Zimoun (1977, Berna, Svizzera) Lungo la rampa d’entrata, lo spettatore è accolto dall’incessante rumore emesso da un’installazione cinetica (216 prepared dc-motors, filler wire 1.0mm., 2009/2010), rinviante alle sculture Minimal degli anni Sessanta-Settanta. Si tratta di una sequenza, lungo la parete, di fili di acciaio mossi da altrettanti mini motori, che visivamente possono rinviare al fluire di una cascata ed acusticamente all’intensità variabile ed intermittente della pioggia. Le mie composizioni audio – dichiara l’artista – non sono tanto finalizzate a un percorso da A a B quanto piuttosto a realizzare architetture sonore statiche e spazi da esplorare acusticamente come un fabbricato.
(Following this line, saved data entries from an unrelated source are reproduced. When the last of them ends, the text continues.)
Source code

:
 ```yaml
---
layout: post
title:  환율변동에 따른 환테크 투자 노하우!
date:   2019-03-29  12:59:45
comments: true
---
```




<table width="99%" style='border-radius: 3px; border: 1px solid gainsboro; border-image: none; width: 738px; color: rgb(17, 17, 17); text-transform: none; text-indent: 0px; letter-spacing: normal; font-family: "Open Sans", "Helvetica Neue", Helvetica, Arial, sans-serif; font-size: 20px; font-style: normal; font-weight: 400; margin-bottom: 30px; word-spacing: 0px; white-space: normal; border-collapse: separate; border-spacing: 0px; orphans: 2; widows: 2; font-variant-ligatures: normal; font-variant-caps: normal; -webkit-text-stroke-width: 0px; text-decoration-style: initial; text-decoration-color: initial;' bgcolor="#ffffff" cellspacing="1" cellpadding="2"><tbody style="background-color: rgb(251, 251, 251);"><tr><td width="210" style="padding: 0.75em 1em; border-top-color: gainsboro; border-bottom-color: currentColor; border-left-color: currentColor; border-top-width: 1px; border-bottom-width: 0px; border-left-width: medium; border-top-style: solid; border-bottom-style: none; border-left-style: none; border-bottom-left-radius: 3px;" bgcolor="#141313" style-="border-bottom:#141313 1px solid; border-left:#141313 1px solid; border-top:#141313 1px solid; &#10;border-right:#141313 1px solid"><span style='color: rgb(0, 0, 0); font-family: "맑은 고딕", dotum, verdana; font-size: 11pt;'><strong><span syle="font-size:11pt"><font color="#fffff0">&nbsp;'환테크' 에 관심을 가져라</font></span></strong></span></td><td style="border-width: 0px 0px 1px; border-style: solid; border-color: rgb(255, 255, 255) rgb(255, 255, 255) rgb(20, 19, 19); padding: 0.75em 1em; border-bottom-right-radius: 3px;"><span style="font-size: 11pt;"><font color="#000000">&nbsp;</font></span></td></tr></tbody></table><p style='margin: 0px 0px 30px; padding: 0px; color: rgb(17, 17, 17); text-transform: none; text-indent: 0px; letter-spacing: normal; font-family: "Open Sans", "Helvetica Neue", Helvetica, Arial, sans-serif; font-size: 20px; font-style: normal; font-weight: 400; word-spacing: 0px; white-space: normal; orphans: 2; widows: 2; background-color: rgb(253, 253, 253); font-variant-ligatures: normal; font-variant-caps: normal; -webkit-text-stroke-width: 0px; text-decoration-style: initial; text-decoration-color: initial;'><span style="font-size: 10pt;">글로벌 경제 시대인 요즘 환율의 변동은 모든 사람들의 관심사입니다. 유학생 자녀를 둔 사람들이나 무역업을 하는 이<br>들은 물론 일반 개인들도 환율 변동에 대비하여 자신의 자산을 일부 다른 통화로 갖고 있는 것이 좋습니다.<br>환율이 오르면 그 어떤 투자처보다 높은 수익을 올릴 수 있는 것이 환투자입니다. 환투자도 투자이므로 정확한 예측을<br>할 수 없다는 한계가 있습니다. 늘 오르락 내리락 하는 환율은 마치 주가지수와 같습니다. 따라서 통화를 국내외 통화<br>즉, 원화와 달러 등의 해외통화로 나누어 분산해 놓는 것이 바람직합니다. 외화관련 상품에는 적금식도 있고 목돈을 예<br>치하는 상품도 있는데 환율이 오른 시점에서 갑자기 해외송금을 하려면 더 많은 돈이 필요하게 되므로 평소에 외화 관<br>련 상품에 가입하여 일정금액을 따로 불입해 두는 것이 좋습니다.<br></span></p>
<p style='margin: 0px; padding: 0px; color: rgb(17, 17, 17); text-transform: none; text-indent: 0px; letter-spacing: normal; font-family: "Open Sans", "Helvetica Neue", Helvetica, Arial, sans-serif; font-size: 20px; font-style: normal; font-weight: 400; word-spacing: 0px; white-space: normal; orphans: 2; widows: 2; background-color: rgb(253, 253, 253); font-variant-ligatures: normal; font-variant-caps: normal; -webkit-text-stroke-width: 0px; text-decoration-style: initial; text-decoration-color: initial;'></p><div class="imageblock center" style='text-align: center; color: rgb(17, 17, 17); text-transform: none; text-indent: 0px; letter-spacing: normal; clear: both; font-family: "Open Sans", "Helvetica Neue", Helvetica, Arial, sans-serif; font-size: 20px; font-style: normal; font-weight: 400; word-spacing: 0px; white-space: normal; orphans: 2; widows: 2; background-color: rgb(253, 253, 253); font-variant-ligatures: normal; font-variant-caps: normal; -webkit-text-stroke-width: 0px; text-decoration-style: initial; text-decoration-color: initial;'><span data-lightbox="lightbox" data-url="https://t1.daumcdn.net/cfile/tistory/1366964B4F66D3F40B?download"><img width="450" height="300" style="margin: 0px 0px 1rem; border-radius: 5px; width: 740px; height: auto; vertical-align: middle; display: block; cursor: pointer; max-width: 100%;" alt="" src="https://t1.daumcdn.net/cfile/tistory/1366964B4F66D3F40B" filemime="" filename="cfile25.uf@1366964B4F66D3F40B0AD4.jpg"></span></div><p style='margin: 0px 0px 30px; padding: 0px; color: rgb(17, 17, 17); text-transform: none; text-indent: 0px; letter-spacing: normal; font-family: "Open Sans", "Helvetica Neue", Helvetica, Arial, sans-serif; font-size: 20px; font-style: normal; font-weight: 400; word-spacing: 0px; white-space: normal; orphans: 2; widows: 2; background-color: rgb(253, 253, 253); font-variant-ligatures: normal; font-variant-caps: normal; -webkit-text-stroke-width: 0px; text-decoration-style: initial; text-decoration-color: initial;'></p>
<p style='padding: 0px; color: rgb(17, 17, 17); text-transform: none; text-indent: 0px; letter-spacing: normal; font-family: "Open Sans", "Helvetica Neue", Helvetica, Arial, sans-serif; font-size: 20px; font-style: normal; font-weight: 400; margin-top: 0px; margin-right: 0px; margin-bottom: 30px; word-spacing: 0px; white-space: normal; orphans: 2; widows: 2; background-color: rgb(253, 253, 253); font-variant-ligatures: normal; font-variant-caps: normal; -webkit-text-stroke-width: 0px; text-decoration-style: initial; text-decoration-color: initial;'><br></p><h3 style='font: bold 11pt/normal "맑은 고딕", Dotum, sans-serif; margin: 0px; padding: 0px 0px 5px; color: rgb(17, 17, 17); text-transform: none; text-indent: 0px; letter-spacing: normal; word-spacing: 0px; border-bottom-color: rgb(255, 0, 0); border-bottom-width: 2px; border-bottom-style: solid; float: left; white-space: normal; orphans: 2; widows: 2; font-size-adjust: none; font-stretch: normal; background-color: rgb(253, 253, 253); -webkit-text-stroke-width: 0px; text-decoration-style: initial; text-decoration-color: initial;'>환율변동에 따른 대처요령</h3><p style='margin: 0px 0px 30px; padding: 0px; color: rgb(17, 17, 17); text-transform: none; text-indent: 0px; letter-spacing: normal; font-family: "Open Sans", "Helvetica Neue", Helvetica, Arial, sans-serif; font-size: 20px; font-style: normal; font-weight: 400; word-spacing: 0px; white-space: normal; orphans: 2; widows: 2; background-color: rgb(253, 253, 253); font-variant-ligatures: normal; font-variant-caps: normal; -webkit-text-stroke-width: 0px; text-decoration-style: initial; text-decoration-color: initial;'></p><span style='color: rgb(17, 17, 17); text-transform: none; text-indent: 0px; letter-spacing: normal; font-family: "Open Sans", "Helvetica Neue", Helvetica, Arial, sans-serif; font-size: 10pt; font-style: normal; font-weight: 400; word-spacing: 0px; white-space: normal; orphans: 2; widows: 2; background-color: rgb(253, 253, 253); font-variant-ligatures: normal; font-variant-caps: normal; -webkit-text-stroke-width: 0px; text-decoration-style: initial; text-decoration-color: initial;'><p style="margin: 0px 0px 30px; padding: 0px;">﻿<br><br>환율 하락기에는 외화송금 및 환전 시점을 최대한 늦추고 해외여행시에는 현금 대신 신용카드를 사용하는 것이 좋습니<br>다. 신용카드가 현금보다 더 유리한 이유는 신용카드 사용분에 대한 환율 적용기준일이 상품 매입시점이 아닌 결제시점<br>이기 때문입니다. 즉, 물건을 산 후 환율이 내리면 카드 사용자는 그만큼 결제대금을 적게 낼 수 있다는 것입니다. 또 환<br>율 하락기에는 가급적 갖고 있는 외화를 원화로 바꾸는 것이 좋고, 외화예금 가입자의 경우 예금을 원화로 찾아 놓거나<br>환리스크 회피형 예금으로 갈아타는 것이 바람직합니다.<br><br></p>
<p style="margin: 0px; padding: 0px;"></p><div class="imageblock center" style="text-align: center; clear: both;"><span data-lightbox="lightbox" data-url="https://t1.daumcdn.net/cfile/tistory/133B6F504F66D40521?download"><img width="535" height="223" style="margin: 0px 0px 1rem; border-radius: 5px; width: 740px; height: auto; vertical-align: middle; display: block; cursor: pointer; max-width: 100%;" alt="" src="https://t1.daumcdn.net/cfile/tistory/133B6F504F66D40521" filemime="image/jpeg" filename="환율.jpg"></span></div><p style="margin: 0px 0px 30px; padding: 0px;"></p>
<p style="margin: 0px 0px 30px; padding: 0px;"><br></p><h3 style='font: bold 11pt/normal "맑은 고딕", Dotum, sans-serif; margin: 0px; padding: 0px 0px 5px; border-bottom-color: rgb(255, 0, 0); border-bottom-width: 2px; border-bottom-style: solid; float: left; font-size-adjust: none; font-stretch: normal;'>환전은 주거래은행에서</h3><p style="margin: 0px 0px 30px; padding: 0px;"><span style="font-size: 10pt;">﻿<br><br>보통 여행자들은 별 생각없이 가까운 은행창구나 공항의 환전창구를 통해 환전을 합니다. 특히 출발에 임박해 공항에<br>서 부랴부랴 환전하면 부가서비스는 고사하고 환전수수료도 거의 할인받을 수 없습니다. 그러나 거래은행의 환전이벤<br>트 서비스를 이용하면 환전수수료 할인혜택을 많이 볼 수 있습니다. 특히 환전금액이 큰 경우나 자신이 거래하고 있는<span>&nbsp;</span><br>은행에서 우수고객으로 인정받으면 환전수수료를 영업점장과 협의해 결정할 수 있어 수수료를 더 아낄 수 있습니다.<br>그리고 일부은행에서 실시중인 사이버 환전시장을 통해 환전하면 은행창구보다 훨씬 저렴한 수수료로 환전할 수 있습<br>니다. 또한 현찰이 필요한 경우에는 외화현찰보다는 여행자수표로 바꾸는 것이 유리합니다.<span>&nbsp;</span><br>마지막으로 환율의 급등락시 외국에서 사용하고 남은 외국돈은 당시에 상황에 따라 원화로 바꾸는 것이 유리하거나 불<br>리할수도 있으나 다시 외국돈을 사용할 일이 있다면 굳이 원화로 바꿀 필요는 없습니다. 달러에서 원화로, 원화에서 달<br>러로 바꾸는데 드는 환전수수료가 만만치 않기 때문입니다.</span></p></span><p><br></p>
Le sue strutture modulari di cartone o metallo, alte come le pareti di un salone o ridotte alla dimensione di una valigia, accompagnate da piastre di cristallo, microfoni, sfere di cotone, ventilatori, fili isolanti, disseminate di magneti, organizzate nello spazio orizzontalmente o verticalmente, parlano, nelle loro vibrazioni, brusii, crepitii, un linguaggio che non è solo traducibile nel rumore che emettono, ma che mantiene un proprio messaggio segreto, una componente non decodificabile. Sospeso tra il macchinico e l’organico, tra il robotico ed il caotico, tra il reiterarsi ossessivo e l’impulso creativo, il suo lavoro rinvia a una sorta di moto browniano delle masse.